Thirdly, due to the recent economic situation, NC has frozen teachers' pay for the last three years. So I'm still being paid like a third year teacher instead of a sixth year one.


So it probably has a lot more to do with my state than it does the whole US. But I have heard that the US does pay teachers less than many other countries do.


----------



## JohnGalt (Nov 5, 2011)

teddy564339 said:


> Well, there are a couple of things here.
> 
> 
> First off, my state, North Carolina, is something like the 48th or 49th lowest salary out of all 50 states in the US. Up until recently, this is one reason why it was so much easier to get a teaching job in NC than most states....a lot of people who teach around here come from the midwestern states because they couldn't get a job in their own state.
> ...


To put things in perspective, up here, entry-level teachers in their FIRST year of work make $90k in igloo territory... 

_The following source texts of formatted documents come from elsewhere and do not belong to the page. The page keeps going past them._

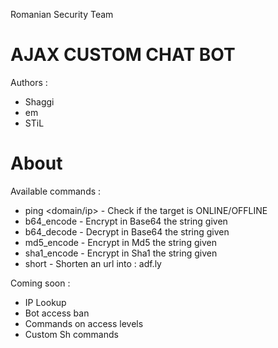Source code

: Romanian Security Team

AJAX CUSTOM CHAT BOT
========================
Authors : 
- Shaggi
- em
- STiL

About
========================

Available commands :
- ping <domain/ip> - Check if the target is ONLINE/OFFLINE
- b64_encode <string> - Encrypt in Base64 the string given
- b64_decode <string> - Decrypt in Base64 the string given
- md5_encode <string> - Encrypt in Md5 the string given
- sha1_encode <string> - Encrypt in Sha1 the string given
- short <url> - Shorten an url into : adf.ly

Coming soon :
- IP Lookup  
- Bot access ban
- Commands on access levels
- Custom Sh commands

$70-80 in remote rural communities with shortages. More like $60 in most cities, but that's still double your starting rate. 

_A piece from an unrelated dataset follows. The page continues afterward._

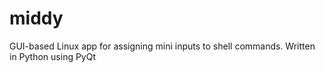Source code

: # middy
GUI-based Linux app for assigning mini inputs to shell commands. Written in Python using PyQt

Pay grade here also depends on incoming education, not just experience. It increases with a 4-year degree vs a 3-year degree, even more with a master's, and even more if you have extra teachables, are qualified to teach people with learning disabilities, or specialize in some other way. 

With 15-20 years in, assuming you take steps to advance your career, you're making 6 figures.


----------



## JDiNicola (Dec 1, 2011)

It seems like teaching Math is the way to go for ISFJs who enjoy the subject...


----------